保育園・幼稚園の無償化、現場で働く人はどう感じているのか?
2019/11/03
少子化対策や子育て支援の一環として、幼児教育・保育の無償化(以下、幼保無償化)が2019年10月1日からスタートして、約1カ月が経ちました。
すでにお子さんが通っている幼稚園や保育園、自治体の説明会などで話を聞いたママ・パパも多いはず。しかし、一部保護者への費用負担が求められるケースや、園の種類によって助成を受けられる金額が違ったりするなど、説明を受けてもいまひとつよくわからないという声もちらほら聞こえてきます。
また、現場で働く保育士、先生たちが今回の無償化についてどう感じているのかも気になるところです。そこで今回は、関係者たちの声をまとめるとともに、幼保無償化について改めて解説します。
(取材・文/みらいハウス 野呂知子)
幼保無償化に対する、ママ・パパたちのリアルな声
まずは、幼保無償化の取り組みについて、子どもを預ける側のママ、パパたちはどう考えているのかについて。未就学児から小学生までのお子さんを持つママ、パパを対象に、「幼保無償化について、どのように考えていますか?」というアンケート調査を行いました(みらいハウス実施/有効回答数39 )。
そのときのアンケート結果を一部ご紹介します。
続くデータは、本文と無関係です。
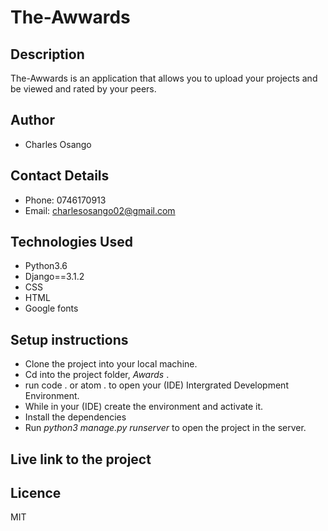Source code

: # The-Awwards

## Description
The-Awwards is an application that allows you to upload your projects and be viewed and rated by your peers.

## Author
* Charles Osango

## Contact Details
* Phone: 0746170913
* Email: charlesosango02@gmail.com 

## Technologies Used
* Python3.6
* Django==3.1.2
* CSS
* HTML
* Google fonts

## Setup instructions
* Clone the project into your local machine.
* Cd into the project folder, *Awards* .
* run code . or atom . to open your (IDE) Intergrated Development Environment.
* While in your (IDE) create the environment and activate it.
* Install the dependencies
* Run *python3 manage.py runserver* to open the project in the server.

## Live link to the project


## Licence
MIT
なおこちらのアンケートは、幼保無償化実施前に行われたものとなります。
賛成意見の一例
「個人的には無償化よりも保育士さんの待遇を改善してほしいと思っていますが、通園のための費用に補助が出るのであれば、活用したいです」
「幼稚園に入園させたいと思っています。幼保無償化でそこそこ補助が出るので、貯金もできるし、かなり助かります」
「幼保無償化は、何かと出費の多い子育て世帯にはいいのではないでしょうか」
「利用者としては費用負担が少ないほうがありがたいので賛成。ただ、区別のない公正な無償化と、ほかの部分でしわ寄せがこないような状態に期待したい」
反対意見の一例
「幼保無償化で、幼稚園や保育園で働く人の環境や待遇の改善がおろそかにならないか心配です。幼児教育の現場で働くことに誇りを持てるような職場になってほしい」
「タダだったら幼稚園に入れようと思うお母さんが増えるとなると、幼稚園でもいいから預けて働きたいというお母さんたちが、子どもを希望の幼稚園に入れられずあふれてしまうのではないかと心配です」
「金銭的にはありがたいですが、働きやすさはあまり変わらないのではないでしょうか。幼稚園も無償化となると、お金がかからないぶん、逆に働く女性は若干減るかもしれないですね」
現場で働く保育士から厳しい意見も
子どもを預ける親たちの意見は賛否わかれるものの、無償化による金銭的な負担減にはおおむね好意的な声がほとんどでした。一方で、実際に働くかたたちはどう考えているのか?ここでは、東京都内にある私立保育所(企業主導型)で働く、20代の女性保育士にお話をうかがいました。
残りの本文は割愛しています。